AirbyteRecords are required to conform to the Airbyte type system. This means that all sources must produce schemas and records within these types, and all destinations must handle records that conform to this type system.
Because Airybet's interfaces are JSON-based, this type system is realized using JSON schemas. In order to work around some limitations of JSON schemas, schemas may declare an additional airbyte_type
annotation. This is used to disambiguate certain types that JSON schema does not explicitly differentiate between. See the specific types section for details.
This type system does not (generally) constrain values. Sources may declare streams using additional features of JSON schema (such as the length
property for strings), but those constraints will be ignored by all other Airbyte components. The exception is in numeric types; integer
and number
fields must be representable within 64-bit primitives.
This table summarizes the available types.
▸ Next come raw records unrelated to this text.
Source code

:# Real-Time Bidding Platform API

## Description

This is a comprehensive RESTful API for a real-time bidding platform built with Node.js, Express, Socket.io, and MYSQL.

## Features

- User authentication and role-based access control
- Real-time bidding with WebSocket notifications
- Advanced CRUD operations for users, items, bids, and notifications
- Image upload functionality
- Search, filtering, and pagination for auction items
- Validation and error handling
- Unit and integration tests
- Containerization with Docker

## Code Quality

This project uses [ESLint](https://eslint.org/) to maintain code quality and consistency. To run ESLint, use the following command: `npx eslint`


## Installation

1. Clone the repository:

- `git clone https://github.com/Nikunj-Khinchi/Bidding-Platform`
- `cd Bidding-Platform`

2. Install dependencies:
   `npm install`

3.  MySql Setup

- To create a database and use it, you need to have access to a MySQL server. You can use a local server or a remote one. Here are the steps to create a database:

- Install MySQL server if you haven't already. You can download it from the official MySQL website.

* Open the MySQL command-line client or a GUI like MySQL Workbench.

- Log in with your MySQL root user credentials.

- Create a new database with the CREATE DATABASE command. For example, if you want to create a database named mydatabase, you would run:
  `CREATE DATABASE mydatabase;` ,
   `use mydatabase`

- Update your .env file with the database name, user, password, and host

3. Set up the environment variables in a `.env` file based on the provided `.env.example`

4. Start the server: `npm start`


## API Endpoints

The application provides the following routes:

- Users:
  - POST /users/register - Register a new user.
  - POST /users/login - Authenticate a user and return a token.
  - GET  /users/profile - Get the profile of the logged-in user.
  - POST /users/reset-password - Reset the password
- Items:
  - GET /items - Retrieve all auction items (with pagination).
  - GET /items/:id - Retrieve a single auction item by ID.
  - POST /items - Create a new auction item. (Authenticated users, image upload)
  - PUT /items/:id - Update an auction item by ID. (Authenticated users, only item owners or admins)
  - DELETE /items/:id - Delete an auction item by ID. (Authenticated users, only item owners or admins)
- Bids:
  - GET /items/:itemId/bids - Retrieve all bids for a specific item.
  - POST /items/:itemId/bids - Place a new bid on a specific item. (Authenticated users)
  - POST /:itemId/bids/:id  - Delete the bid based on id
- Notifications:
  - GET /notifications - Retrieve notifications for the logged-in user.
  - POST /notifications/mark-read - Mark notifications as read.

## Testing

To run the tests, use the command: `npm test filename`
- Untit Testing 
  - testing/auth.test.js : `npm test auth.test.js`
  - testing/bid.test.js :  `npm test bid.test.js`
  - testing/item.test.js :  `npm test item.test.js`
See the Specific Types section for explanation of optional parameters.
Airbyte type | JSON Schema | Examples |
---|---|---|
String | {"type": "string"} |
"foo bar" |
Date | {"type": "string", "format": "date"} |
"2021-01-23" |
Datetime with timezone | {"type": "string", "format": "date-time", "airbyte_type": "timestamp_with_timezone"} |
"2022-11-22T01:23:45+05:00" |
Datetime without timezone | {"type": "string", "format": "date-time", "airbyte_type": "timestamp_without_timezone"} |
"2022-11-22T01:23:45" |
Integer | {"type": "integer"} |
42 |
Big integer (unrepresentable as a 64-bit two's complement int) | {"type": "string", "airbyte_type": "big_integer"} |
"123141241234124123141241234124123141241234124123141241234124123141241234124" |
Number | {"type": "number"} |
1234.56 |
Big number (unrepresentable as a 64-bit IEEE 754 float) | {"type": "string", "airbyte_type": "big_number"} |
"1,000,000,...,000.1234" with 500 0's |
Array | {"type": "array"} ; optionally items and additionalItems |
[1, 2, 3] |
Object | {"type": "object"} ; optionally properties and additionalProperties |
{"foo": "bar"} |
Untyped (i.e. any value is valid) | {} |
|
Union | {"anyOf": [...]} or {"oneOf": [...]} |
As a reminder, sources expose a discover
command, which returns a list of AirbyteStreams
, and a read
method, which emits a series of AirbyteRecordMessages
. The type system determines what a valid json_schema
is for an AirbyteStream
, which in turn dictates what messages read
is allowed to emit.
For example, a source could produce this AirbyteStream
(remember that the json_schema
must declare "type": "object"
at the top level):
{
"name": "users",
"json_schema": {
"type": "object",
"properties": {
"username": {
"type": "string"
},
"age": {
"type": "integer"
},
"appointments": {
"type": "array",
"items": "string",
"airbyte_type": "timestamp_with_timezone"
}
}
}
}
Along with this AirbyteRecordMessage
(observe that the data
field conforms to the json_schema
from the stream):
{
"stream": "users",
"data": {
"username": "someone42",
"age": 84,
"appointments": ["2021-11-22T01:23:45+00:00", "2022-01-22T14:00:00+00:00"]
},
"emitted_at": 1623861660
}
The top-level object
must conform to the type system. This means that all of the fields must also conform to the type system.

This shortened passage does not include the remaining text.